The goal of this assignment is to give you an idea of what kinds of things go on at this venue (as a way of sampling what “Visualization Research” is.

Your task is to look through the “proceedings” of the “conference” (really the 3 co-located events) and see what catches your eye. Of course, this being the modern era, you won’t actually look at the printed proceedings (they don’t even give it out at the conference – they give out a USB stick). One down side is that printed proceedings are great to flip through for this kind of purpose, and online proceedings are less skimmable. You don’t need to read the papers, but I want you to get a sense of what kinds of topics are there (and might be interesting to you). If you had the printed proceedings, you could flip through and see what pictures stood out.
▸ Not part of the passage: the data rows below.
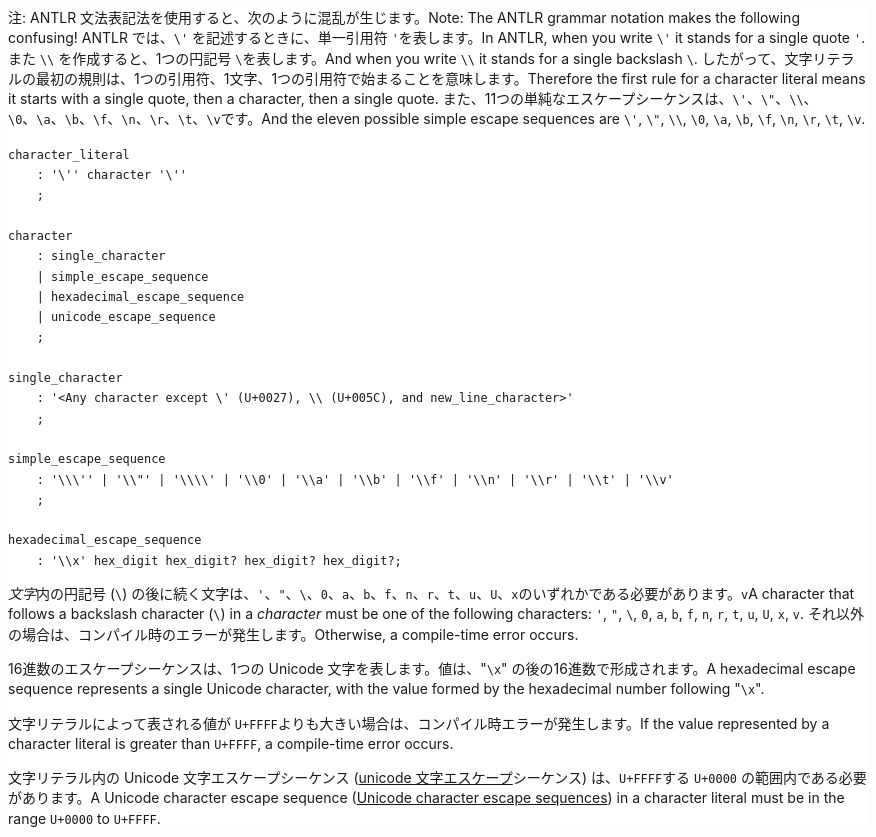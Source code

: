 <span data-ttu-id="2438f-237">注: ANTLR 文法表記法を使用すると、次のように混乱が生じます。</span><span class="sxs-lookup"><span data-stu-id="2438f-237">Note: The ANTLR grammar notation makes the following confusing!</span></span> <span data-ttu-id="2438f-238">ANTLR では、`\'` を記述するときに、単一引用符 `'`を表します。</span><span class="sxs-lookup"><span data-stu-id="2438f-238">In ANTLR, when you write `\'` it stands for a single quote `'`.</span></span> <span data-ttu-id="2438f-239">また `\\` を作成すると、1つの円記号 `\`を表します。</span><span class="sxs-lookup"><span data-stu-id="2438f-239">And when you write `\\` it stands for a single backslash `\`.</span></span> <span data-ttu-id="2438f-240">したがって、文字リテラルの最初の規則は、1つの引用符、1文字、1つの引用符で始まることを意味します。</span><span class="sxs-lookup"><span data-stu-id="2438f-240">Therefore the first rule for a character literal means it starts with a single quote, then a character, then a single quote.</span></span> <span data-ttu-id="2438f-241">また、11つの単純なエスケープシーケンスは、`\'`、`\"`、`\\`、`\0`、`\a`、`\b`、`\f`、`\n`、`\r`、`\t`、`\v`です。</span><span class="sxs-lookup"><span data-stu-id="2438f-241">And the eleven possible simple escape sequences are `\'`, `\"`, `\\`, `\0`, `\a`, `\b`, `\f`, `\n`, `\r`, `\t`, `\v`.</span></span>

```antlr
character_literal
    : '\'' character '\''
    ;

character
    : single_character
    | simple_escape_sequence
    | hexadecimal_escape_sequence
    | unicode_escape_sequence
    ;

single_character
    : '<Any character except \' (U+0027), \\ (U+005C), and new_line_character>'
    ;

simple_escape_sequence
    : '\\\'' | '\\"' | '\\\\' | '\\0' | '\\a' | '\\b' | '\\f' | '\\n' | '\\r' | '\\t' | '\\v'
    ;

hexadecimal_escape_sequence
    : '\\x' hex_digit hex_digit? hex_digit? hex_digit?;
```

<span data-ttu-id="2438f-242">*文字*内の円記号 (`\`) の後に続く文字は、`'`、`"`、`\`、`0`、`a`、`b`、`f`、`n`、`r`、`t`、`u`、`U`、`x`のいずれかである必要があります。`v`</span><span class="sxs-lookup"><span data-stu-id="2438f-242">A character that follows a backslash character (`\`) in a *character* must be one of the following characters: `'`, `"`, `\`, `0`, `a`, `b`, `f`, `n`, `r`, `t`, `u`, `U`, `x`, `v`.</span></span> <span data-ttu-id="2438f-243">それ以外の場合は、コンパイル時のエラーが発生します。</span><span class="sxs-lookup"><span data-stu-id="2438f-243">Otherwise, a compile-time error occurs.</span></span>

<span data-ttu-id="2438f-244">16進数のエスケープシーケンスは、1つの Unicode 文字を表します。値は、"`\x`" の後の16進数で形成されます。</span><span class="sxs-lookup"><span data-stu-id="2438f-244">A hexadecimal escape sequence represents a single Unicode character, with the value formed by the hexadecimal number following "`\x`".</span></span>

<span data-ttu-id="2438f-245">文字リテラルによって表される値が `U+FFFF`よりも大きい場合は、コンパイル時エラーが発生します。</span><span class="sxs-lookup"><span data-stu-id="2438f-245">If the value represented by a character literal is greater than `U+FFFF`, a compile-time error occurs.</span></span>

<span data-ttu-id="2438f-246">文字リテラル内の Unicode 文字エスケープシーケンス ([unicode 文字エスケープ](lexical-structure.md#unicode-character-escape-sequences)シーケンス) は、`U+FFFF`する `U+0000` の範囲内である必要があります。</span><span class="sxs-lookup"><span data-stu-id="2438f-246">A Unicode character escape sequence ([Unicode character escape sequences](lexical-structure.md#unicode-character-escape-sequences)) in a character literal must be in the range `U+0000` to `U+FFFF`.</span></span>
What you should do (the resources for doing this are below):

  1. Look over all the titles, see what catches your eye.
  2. For some subset of those, look a little more closely. Read the abstract, look at the pictures, maybe the author has a website or something…
  3. Pick a few of your favorites. Between 3-5. At least one must come from InfoVis, at least one must come from Vis. Give your list as a comment to this message. Please either remember your list or bring it to class.

Without the printed proceedings, your resources for doing it:

  • The VGTC website. VGTC is the committee of IEEE that organizes the conferences. They have a great website. For example, at this page you can see a list of all the papers, links to the abstracts, and links to the slides from most of the talks from Vis09. (there’s a similar page for infovis).
  • The graphics papers on the web resource has links for Vis09 and InfoVis09. These are unofficial, but they usually have links to either the author’s web pages or the project web pages, where you can find more info (and even the PDF of the paper).
  • The official digital library page. Most useful to get the actual papers. We have a campus-wide subscription (so either access it with a campus IP address, or use the library’s proxy server).
  • If you’re off campus, you need to access the IEEE DL via a proxy. I think this works.

All you need to do is add a list of 3-5 papers as a comment to this posting, and come prepared to talk about what you’ve found. Again, I don’t expect you to actually read any complete papers (you are welcome to, but there will be plenty of time for that later in the semester) – but I do want you to get a sense of the range of topics that people are writing about.

Addendum: the digital library, while inconvenient, is the only real way to get the papers reliably and officially. Many authors put copies of the papers on their personal or group websites, but not everyone (and its unclear with the IEEE copyright agreement if this is a legal thing to do. it is OK with ACM).

Addendum 2: I understand that the papers people pick will be biased towards those that are convenient to find. There is no notion that this will be an unbiased sampling.